Data maintenance matters
Data requires maintenance to stay accurate. For machine-generated data, monitoring the structure to ensure you’re collecting valid records is probably enough maintenance. For other types of data, however, it’s a bit more involved. Geospatial data, for example.
Molly Taft, writing for Wired in Trump Cuts Are Killing a Tiny Office That Keeps Measurements of the World Accurate shines a light on the National Geodetic Survey (NGS), which is responsible for maintaining spatial data for the United States of America:
NGS is currently responsible for maintaining and updating what’s known as the National Spatial Reference System, a consistent system of physical coordinates used across federal and local governments, the private sector, and academia. This includes not only latitude and longitude, but also measurements of depth and height as well as calculations around Earth’s gravitational field—crucial mathematics that inform much of the basic infrastructure around us, from constructing bridges to mapping out water and electric lines.

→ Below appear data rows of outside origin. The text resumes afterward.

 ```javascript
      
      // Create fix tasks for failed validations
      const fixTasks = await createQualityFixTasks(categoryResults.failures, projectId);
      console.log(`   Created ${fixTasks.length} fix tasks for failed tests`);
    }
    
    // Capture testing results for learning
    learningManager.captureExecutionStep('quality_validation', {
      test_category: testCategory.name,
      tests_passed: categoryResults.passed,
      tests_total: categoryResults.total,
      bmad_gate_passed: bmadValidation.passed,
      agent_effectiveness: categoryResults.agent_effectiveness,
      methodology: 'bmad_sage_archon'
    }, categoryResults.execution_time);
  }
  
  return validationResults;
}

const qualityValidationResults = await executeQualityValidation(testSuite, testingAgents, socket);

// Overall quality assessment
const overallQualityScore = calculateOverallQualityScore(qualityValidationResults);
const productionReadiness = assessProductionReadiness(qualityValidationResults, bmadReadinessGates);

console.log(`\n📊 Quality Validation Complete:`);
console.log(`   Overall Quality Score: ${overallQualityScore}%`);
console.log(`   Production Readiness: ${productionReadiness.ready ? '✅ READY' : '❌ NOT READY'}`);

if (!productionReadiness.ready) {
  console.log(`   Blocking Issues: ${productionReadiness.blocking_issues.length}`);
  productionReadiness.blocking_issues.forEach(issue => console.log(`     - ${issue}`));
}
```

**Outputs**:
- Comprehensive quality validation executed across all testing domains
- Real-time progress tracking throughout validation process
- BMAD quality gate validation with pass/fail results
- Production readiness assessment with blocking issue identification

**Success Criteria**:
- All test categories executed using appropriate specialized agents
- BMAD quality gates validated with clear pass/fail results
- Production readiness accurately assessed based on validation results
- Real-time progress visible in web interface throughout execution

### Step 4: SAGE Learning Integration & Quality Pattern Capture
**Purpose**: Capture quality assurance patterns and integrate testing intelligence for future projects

The Earth isn’t static — it’s constantly moving (remember, our land masses are basically just floating on magma!) and our data need to adapt to that movement. Modern engineering demands more precise data, and thus more precise measurements.

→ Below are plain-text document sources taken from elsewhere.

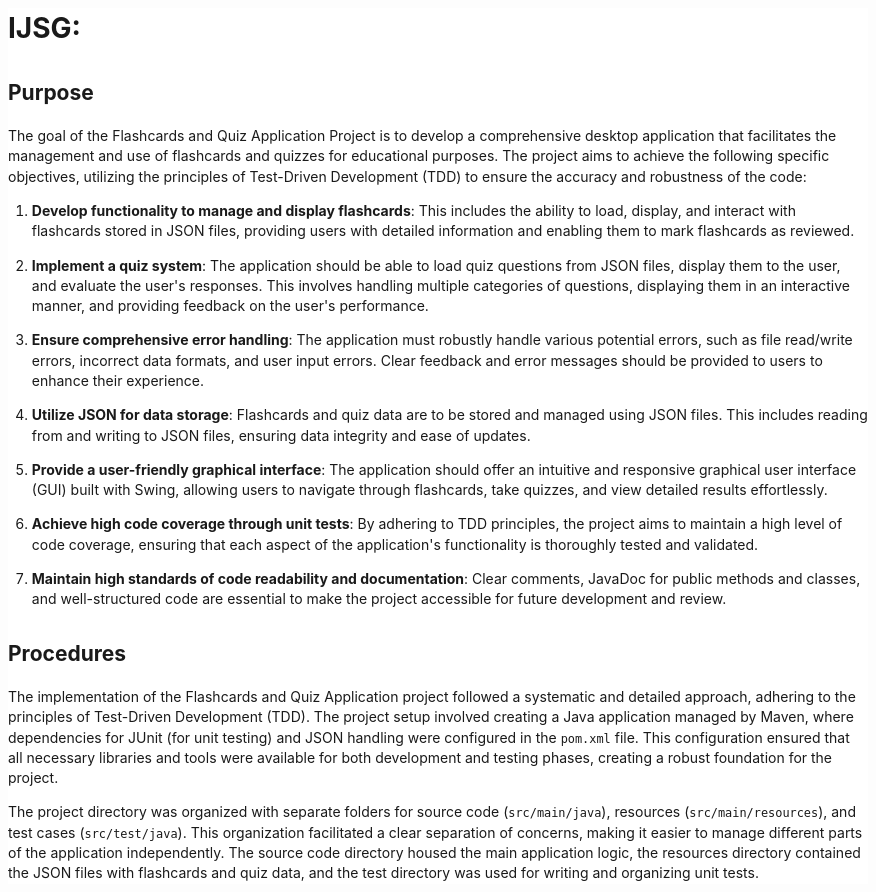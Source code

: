 # IJSG:

## Purpose

The goal of the Flashcards and Quiz Application Project is to develop a comprehensive desktop application that facilitates the management and use of flashcards and quizzes for educational purposes. The project aims to achieve the following specific objectives, utilizing the principles of Test-Driven Development (TDD) to ensure the accuracy and robustness of the code:

1. **Develop functionality to manage and display flashcards**: This includes the ability to load, display, and interact with flashcards stored in JSON files, providing users with detailed information and enabling them to mark flashcards as reviewed.

2. **Implement a quiz system**: The application should be able to load quiz questions from JSON files, display them to the user, and evaluate the user's responses. This involves handling multiple categories of questions, displaying them in an interactive manner, and providing feedback on the user's performance.

3. **Ensure comprehensive error handling**: The application must robustly handle various potential errors, such as file read/write errors, incorrect data formats, and user input errors. Clear feedback and error messages should be provided to users to enhance their experience.

4. **Utilize JSON for data storage**: Flashcards and quiz data are to be stored and managed using JSON files. This includes reading from and writing to JSON files, ensuring data integrity and ease of updates.

5. **Provide a user-friendly graphical interface**: The application should offer an intuitive and responsive graphical user interface (GUI) built with Swing, allowing users to navigate through flashcards, take quizzes, and view detailed results effortlessly.

6. **Achieve high code coverage through unit tests**: By adhering to TDD principles, the project aims to maintain a high level of code coverage, ensuring that each aspect of the application's functionality is thoroughly tested and validated.

7. **Maintain high standards of code readability and documentation**: Clear comments, JavaDoc for public methods and classes, and well-structured code are essential to make the project accessible for future development and review.


## Procedures
The implementation of the Flashcards and Quiz Application project followed a systematic and detailed approach, adhering to the principles of Test-Driven Development (TDD). The project setup involved creating a Java application managed by Maven, where dependencies for JUnit (for unit testing) and JSON handling were configured in the `pom.xml` file. This configuration ensured that all necessary libraries and tools were available for both development and testing phases, creating a robust foundation for the project.

The project directory was organized with separate folders for source code (`src/main/java`), resources (`src/main/resources`), and test cases (`src/test/java`). This organization facilitated a clear separation of concerns, making it easier to manage different parts of the application independently. The source code directory housed the main application logic, the resources directory contained the JSON files with flashcards and quiz data, and the test directory was used for writing and organizing unit tests.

If you want to build a high speed train network across miles of desert, you need to know exactly where to lay that train track and build the bridges — not just in each acre but across the entire length of the rail line.
Measurements don’t just appear, they have to be made, and then accurately modeled to form an accurate spatial representation that is usable across the country (and continent). Who makes these precise measurements and builds the models? Geodesists. Unfortunately, the United States hasn’t spent much on their geodesy prowess:
In 2022, a group of leading geodesic experts authored a paper on what they dubbed the US’s “geodesy crisis,” detailing how other world powers have invested in training geodesists over the past three decades while the US has wound down funding and training. China has invested particularly heavily in creating more geodesists: the country graduates between 9,000 and 12,500 geodesy students per year, many of whom are then employed by the government.
Without these experts, what you’re left with instead is high demand without expertise:
Many industries now “want that high accuracy positioning” that comes with advanced geospatial technology, [Dave] Doyle [a former chief geodetic surveyor at NGS] says, “yet they don’t understand the basics of the science. Now you’ve got all these people punching buttons and getting numbers, and only a tiny percentage of them really understand what the numbers mean, and how one set of numbers relates to another.”
Whenever you encounter something built with data, remember that someone was there in the background, crafting and curating that data to ensure its accuracy, relevance, and utility. When we ignore, devalue, and defund these data workers, the quality of our data is diminished, and so too is the quality of anything that we build with that data.
Via The Map Room blog, in their post NOAA Cuts Threaten Spatial Reference System Update.